1. Standard memberSwissGambit
    Caninus Interruptus
    2014.05.01
    Joined
    11 Apr '07
    Moves
    92274
    23 Jul '10 19:09
    Originally posted by karoly aczel
    Would you put the bhagavad gita in the same genre of lterature as the bible?
    From what I've read of it so far, yes.
  2. Hmmm . . .
    Joined
    19 Jan '04
    Moves
    22131
    23 Jul '10 22:48
    One has to remember that the Gita is poetry, and, as such, subject to multiple interpretations on different levels (perhaps deliberately so). The same for the Upanishads (or the Shiva Sutras, or the Tao Te Ching, or Seng Ts’an’s Hsin Hsin Ming).

    One of my oft-used examples from western literature is Dylan Thomas:

    “The force that drives the green fuse drives my green age.”

    Now, does Thomas think there is a kind of actual elan vital that he calls “the force”? Or is that a metaphor that may just point to an aesthetic “as if”? Does he really think the stem of a flower is a “fuse”? Etc., etc. Is Thomas to be read as if he were offering propositional statements rather than poetry? Is he to be faulted for writing poetry instead of something else?

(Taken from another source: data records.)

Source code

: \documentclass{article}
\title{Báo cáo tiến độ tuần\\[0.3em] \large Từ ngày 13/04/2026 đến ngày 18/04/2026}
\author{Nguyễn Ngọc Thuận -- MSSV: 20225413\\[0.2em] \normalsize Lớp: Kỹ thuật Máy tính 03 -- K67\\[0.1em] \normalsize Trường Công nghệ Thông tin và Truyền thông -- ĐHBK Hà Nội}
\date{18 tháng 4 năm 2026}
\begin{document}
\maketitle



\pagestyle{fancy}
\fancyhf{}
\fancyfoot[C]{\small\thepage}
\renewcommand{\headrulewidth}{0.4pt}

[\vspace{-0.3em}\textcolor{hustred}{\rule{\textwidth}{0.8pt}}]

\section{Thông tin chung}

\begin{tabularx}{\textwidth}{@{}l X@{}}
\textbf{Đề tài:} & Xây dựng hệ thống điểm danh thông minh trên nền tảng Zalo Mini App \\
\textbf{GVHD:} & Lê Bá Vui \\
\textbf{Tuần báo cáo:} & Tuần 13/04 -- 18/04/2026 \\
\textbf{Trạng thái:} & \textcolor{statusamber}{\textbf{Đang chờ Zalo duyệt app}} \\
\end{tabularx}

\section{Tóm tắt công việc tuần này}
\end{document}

    I would take Thomas’ poetic purpose as being to allude to, and perhaps to elicit feelings of, the sensations of being a living, pulsing, wondering—and transient—being. It is aimed at the aesthetic and intuitive levels of the mind. I take this kind of allusive, elicitive and aesthetic speech as being foundational to spiritual discourse. And words like “infinite”—used in poetic discourse—are not generally intended to be propositionally accurate, but indicative of, say, a sense of vastness, etc.
    Literalists, of course, disagree.